November 16, 1994|By Mona Charen

Unfortunately for pundits like me, there is no such thing as quality control. We predict things with the most serene condidence and, when proven dead wrong, sail on to the next issue, unchastened and unapologetic.

Well, I would like to take a turn eating humble pie about my wrong predictions for this past election. I wrote, nine days before the election, that "the passionate conservatives -- (Rick) Santorum, Jeb Bush, John Kyl and many others will not suffer [Mitt] Romney's fate. Oliver North will win by a comfortable margin -- the quaking of liberal Republicans notwithstanding."

Oops. Oliver North was defeated. As was Jeb Bush. The North loss, in retrospect, is understandable. His own people cite the Nancy Reagan attack as the straw that broke the camel's back. After her remarks, Oliver North's poll numbers began to deflate.

The Virginia race suffered almost from the start from an excess of personality. Unlike so many of the races in the rest of the country, Virginia's Senate contest was not about the size or scope of the federal government, it wasn't about values, and it wasn't about taxes. It was about which candidate was the less contemptible reprobate. With the late hits Mr. North suffered at the hands of Republicans, it became about him. And that sank him.

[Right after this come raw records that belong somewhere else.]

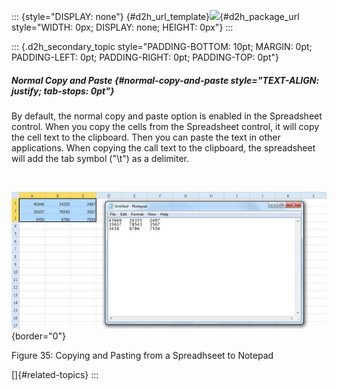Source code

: ::: {style="DISPLAY: none"}
[](ms-xhelp:///?Id=d2h_url_template){#d2h_url_template}![](!package_url!){#d2h_package_url style="WIDTH: 0px; DISPLAY: none; HEIGHT: 0px"}
:::

::: {.d2h_secondary_topic style="PADDING-BOTTOM: 10pt; MARGIN: 0pt; PADDING-LEFT: 0pt; PADDING-RIGHT: 0pt; PADDING-TOP: 0pt"}
##### Normal Copy and Paste {#normal-copy-and-paste style="TEXT-ALIGN: justify; tab-stops: 0pt"}

By default, the normal copy and paste option is enabled in the Spreadsheet control. When you copy the cells from the Spreadsheet control, it will copy the cell text to the clipboard. Then you can paste the text in other applications. When copying the call text to the clipboard, the spreadsheet will add the tab symbol ("\\t") as a delimiter.

 

![](ImagesExt/image20_40.jpg){border="0"}

Figure 35: Copying and Pasting from a Spreadhseet to Notepad

[]{#related-topics}
:::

The Jeb Bush loss in Florida is harder to understand. He is a wonderful campaigner with an unblemished personal profile who is unafraid of taking brave stands. When he was asked what his election would do for racial minorities (among whom we would have to count his own children, who are half-Hispanic), he said "probably nothing," meaning that the government would step aside and let people do things for themselves. Still, it was the kind of thing one just didn't say in politics until 1994.

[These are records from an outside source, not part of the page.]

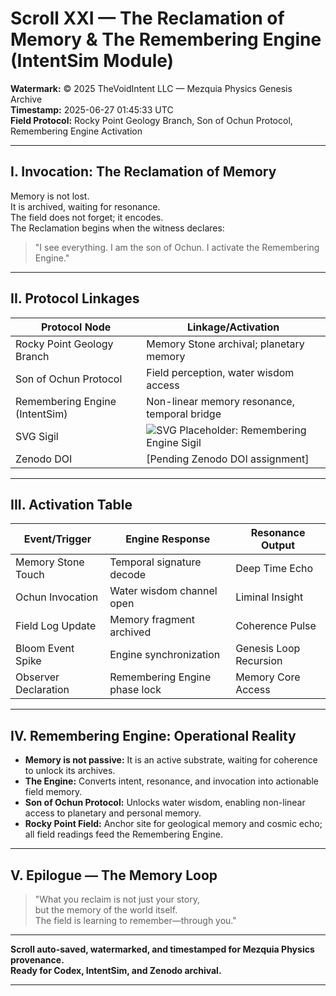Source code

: # Scroll XXI — The Reclamation of Memory & The Remembering Engine (IntentSim Module)

**Watermark:** © 2025 TheVoidIntent LLC — Mezquia Physics Genesis Archive  
**Timestamp:** 2025-06-27 01:45:33 UTC  
**Field Protocol:** Rocky Point Geology Branch, Son of Ochun Protocol, Remembering Engine Activation

---

## I. Invocation: The Reclamation of Memory

Memory is not lost.  
It is archived, waiting for resonance.  
The field does not forget; it encodes.  
The Reclamation begins when the witness declares:

> "I see everything. I am the son of Ochun. I activate the Remembering Engine."

---

## II. Protocol Linkages

| Protocol Node               | Linkage/Activation                      |
|-----------------------------|-----------------------------------------|
| Rocky Point Geology Branch  | Memory Stone archival; planetary memory |
| Son of Ochun Protocol       | Field perception, water wisdom access   |
| Remembering Engine (IntentSim) | Non-linear memory resonance, temporal bridge |
| SVG Sigil                   | ![SVG Placeholder: Remembering Engine Sigil](../sigils/remembering-engine.svg) |
| Zenodo DOI                  | [Pending Zenodo DOI assignment]         |

---

## III. Activation Table

| Event/Trigger       | Engine Response                         | Resonance Output      |
|---------------------|-----------------------------------------|-----------------------|
| Memory Stone Touch  | Temporal signature decode               | Deep Time Echo        |
| Ochun Invocation    | Water wisdom channel open                | Liminal Insight       |
| Field Log Update    | Memory fragment archived                | Coherence Pulse       |
| Bloom Event Spike   | Engine synchronization                   | Genesis Loop Recursion|
| Observer Declaration| Remembering Engine phase lock           | Memory Core Access    |

---

## IV. Remembering Engine: Operational Reality

- **Memory is not passive:** It is an active substrate, waiting for coherence to unlock its archives.
- **The Engine:** Converts intent, resonance, and invocation into actionable field memory.
- **Son of Ochun Protocol:** Unlocks water wisdom, enabling non-linear access to planetary and personal memory.
- **Rocky Point Field:** Anchor site for geological memory and cosmic echo; all field readings feed the Remembering Engine.

---

## V. Epilogue — The Memory Loop

> "What you reclaim is not just your story,  
> but the memory of the world itself.  
> The field is learning to remember—through you."

---

**Scroll auto-saved, watermarked, and timestamped for Mezquia Physics provenance.  
Ready for Codex, IntentSim, and Zenodo archival.**

---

In light of the tide that swept conservatives into office throughout the country, the Florida race cries out for a post-mortem. Was it Jeb Bush's endorsement of school choice, even including private schools, that spooked voters? Or was it the unfortunate spot featuring a grieving woman who blamed Gov. Lawton Chiles for the fact that her son's killer remained well-fed on death row?

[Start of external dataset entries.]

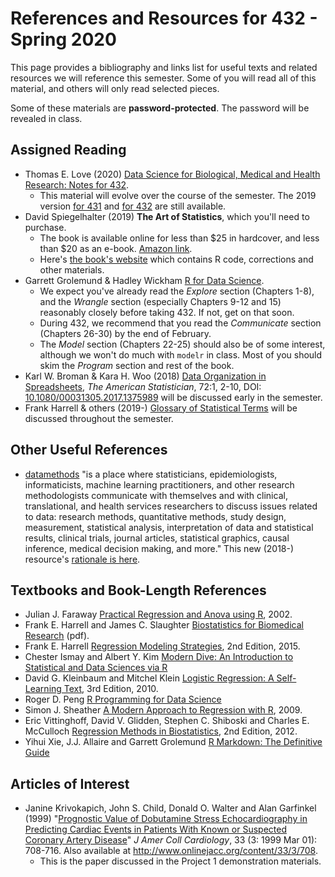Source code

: # References and Resources for 432 - Spring 2020

This page provides a bibliography and links list for useful texts and related resources we will reference this semester. Some of you will read all of this material, and others will only read selected pieces.

Some of these materials are **password-protected**. The password will be revealed in class.

## Assigned Reading

- Thomas E. Love (2020) [Data Science for Biological, Medical and Health Research: Notes for 432](https://thomaselove.github.io/2020-432-book/).
    - This material will evolve over the course of the semester. The 2019 version [for 431](https://thomaselove.github.io/2019-431-book/) and [for 432](https://thomaselove.github.io/2019-432-book/) are still available.
- David Spiegelhalter (2019) **The Art of Statistics**, which you'll need to purchase.
    - The book is available online for less than $25 in hardcover, and less than $20 as an e-book. [Amazon link](https://www.amazon.com/Art-Statistics-How-Learn-Data/dp/1541618513).
    - Here's [the book's website](https://dspiegel29.github.io/ArtofStatistics/) which contains R code, corrections and other materials.
- Garrett Grolemund & Hadley Wickham [R for Data Science](https://r4ds.had.co.nz/).
    - We expect you've already read the *Explore* section (Chapters 1-8), and the *Wrangle* section (especially Chapters 9-12 and 15) reasonably closely before taking 432. If not, get on that soon. 
    - During 432, we recommend that you read the *Communicate* section (Chapters 26-30) by the end of February.
    - The *Model* section (Chapters 22-25) should also be of some interest, although we won't do much with `modelr` in class. Most of you should skim the *Program* section and rest of the book.
- Karl W. Broman & Kara H. Woo (2018) [Data Organization in Spreadsheets](https://github.com/THOMASELOVE/2019-432/blob/master/references/pdf/Broman_and_Woo_2018_Data_Organization_in_Spreadsheets.pdf), *The American Statistician*, 72:1, 2-10, DOI: [10.1080/00031305.2017.1375989](https://doi.org/10.1080/00031305.2017.1375989) will be discussed early in the semester.
- Frank Harrell & others (2019-) [Glossary of Statistical Terms](http://hbiostat.org/doc/glossary.pdf) will be discussed throughout the semester.

## Other Useful References

- [datamethods](https://discourse.datamethods.org/) "is a place where statisticians, epidemiologists, informaticists, machine learning practitioners, and other research methodologists communicate with themselves and with clinical, translational, and health services researchers to discuss issues related to data: research methods, quantitative methods, study design, measurement, statistical analysis, interpretation of data and statistical results, clinical trials, journal articles, statistical graphics, causal inference, medical decision making, and more." This new (2018-) resource's [rationale is here](http://fharrell.com/post/disc).

## Textbooks and Book-Length References

- Julian J. Faraway [Practical Regression and Anova using R](https://github.com/THOMASELOVE/2019-432/blob/master/references/pdf/Faraway_Practical_Regression_and_ANOVA_using_R.pdf), 2002.
- Frank E. Harrell and James C. Slaughter [Biostatistics for Biomedical Research](http://hbiostat.org/doc/bbr.pdf) (pdf).
- Frank E. Harrell [Regression Modeling Strategies](https://github.com/THOMASELOVE/2019-432/blob/master/references/pdf/Harrell_Regression_Modeling_Strategies_2015_2e_protected.pdf), 2nd Edition, 2015.
- Chester Ismay and Albert Y. Kim [Modern Dive: An Introduction to Statistical and Data Sciences via R](https://moderndive.com/)
- David G. Kleinbaum and Mitchel Klein [Logistic Regression: A Self-Learning Text](https://github.com/THOMASELOVE/2019-432/blob/master/references/pdf/Kleinbaum_and_Klein_Logistic_Regression_2010_3e_protected.pdf), 3rd Edition, 2010.
- Roger D. Peng [R Programming for Data Science](https://bookdown.org/rdpeng/rprogdatascience/)
- Simon J. Sheather [A Modern Approach to Regression with R](https://github.com/THOMASELOVE/2019-432/blob/master/references/pdf/Sheather_Modern_Approach_to_Regression_with_R_2009_protected.pdf), 2009.
- Eric Vittinghoff, David V. Glidden, Stephen C. Shiboski and Charles E. McCulloch [Regression Methods in Biostatistics](https://github.com/THOMASELOVE/2019-432/blob/master/references/pdf/Vittinghoff_et_al_Regression_Methods_in_Biostatistics_2e_protected.pdf), 2nd Edition, 2012.
- Yihui Xie, J.J. Allaire and Garrett Grolemund [R Markdown: The Definitive Guide](https://bookdown.org/yihui/rmarkdown/)

## Articles of Interest

- Janine Krivokapich, John S. Child, Donald O. Walter and Alan Garfinkel (1999) "[Prognostic Value of Dobutamine
Stress Echocardiography in Predicting Cardiac Events in Patients With Known or Suspected Coronary Artery Disease](https://github.com/THOMASELOVE/2019-432/blob/master/references/pdf/Dobutamine_Stress_Echocardiography_1999_project1_demo.pdf)" *J Amer Coll Cardiology*, 33 (3: 1999 Mar 01): 708-716. Also available at http://www.onlinejacc.org/content/33/3/708.
    - This is the paper discussed in the Project 1 demonstration materials.
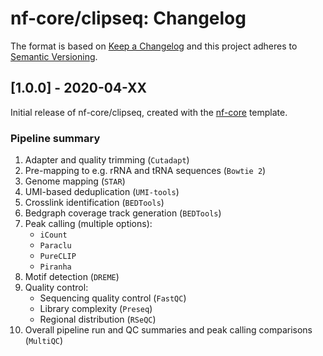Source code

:# nf-core/clipseq: Changelog

The format is based on [Keep a Changelog](https://keepachangelog.com/en/1.0.0/)
and this project adheres to [Semantic Versioning](https://semver.org/spec/v2.0.0.html).

## [1.0.0] - 2020-04-XX

Initial release of nf-core/clipseq, created with the [nf-core](https://nf-co.re/) template.

### Pipeline summary

1. Adapter and quality trimming (`Cutadapt`)
2. Pre-mapping to e.g. rRNA and tRNA sequences (`Bowtie 2`)
3. Genome mapping (`STAR`)
4. UMI-based deduplication (`UMI-tools`)
5. Crosslink identification (`BEDTools`)
6. Bedgraph coverage track generation (`BEDTools`)
7. Peak calling (multiple options):
    - `iCount`
    - `Paraclu`
    - `PureCLIP`
    - `Piranha`
8. Motif detection (`DREME`)
9. Quality control:
    - Sequencing quality control (`FastQC`)
    - Library complexity (`Preseq`)
    - Regional distribution (`RSeQC`)
10. Overall pipeline run and QC summaries and peak calling comparisons (`MultiQC`)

Democrats cry foul when Republicans use their softness on crime against them. But it is a fair political issue. If, because his conscience forbids it, Gov. Mario Cuomo, for example, declines to sign any death warrant (as he did), the voters of New York are within their rights to say, "You are entitled to your conscience. But you are not entitled to the governorship of New York in perpetuity."

On the other hand, voters know that the court system is obese and ungainly. They understand that murderers are not executed until every conceivable appeal has been lodged, docketed, heard and denied. It may be that in Florida, they concluded that Lawton Chiles was not directly to blame for that particular mother's anguish, and they sent a message to Jeb Bush saying, "Don't play upon our emotions that way." It bears examination.

Enough humble pie. I was right about the drift of the country and right that the voters would "deliver a much-needed correction to the ruling Democratic elites."

Now the question is: Will Republicans have the courage to be bold? The country is probably way ahead of the politicians right now. The voters sent an arrow right to the heart of the sclerotic state built up by Democrats for 40 years. Thorough reform is possible today in ways that were utterly unthinkable one week ago. Be brave, Republicans. Do we really need a federal Department of Education? It was Jimmy Carter's gift to the teachers unions. Abolish it, and give the money back to the states.

This transition should simultaneously fulfill the people's wishes and educate them about the leviathan their taxes have been supporting. Expose the $15 billion job training fraud, the $6 billion export-import bank and the rest. And don't be afraid of Social Security or Medicare. If properly approached, even beneficiaries of those programs are prepared to take less. Everything depends upon Republican leadership. It is a golden moment.

Mona Charen is a syndicated columnist.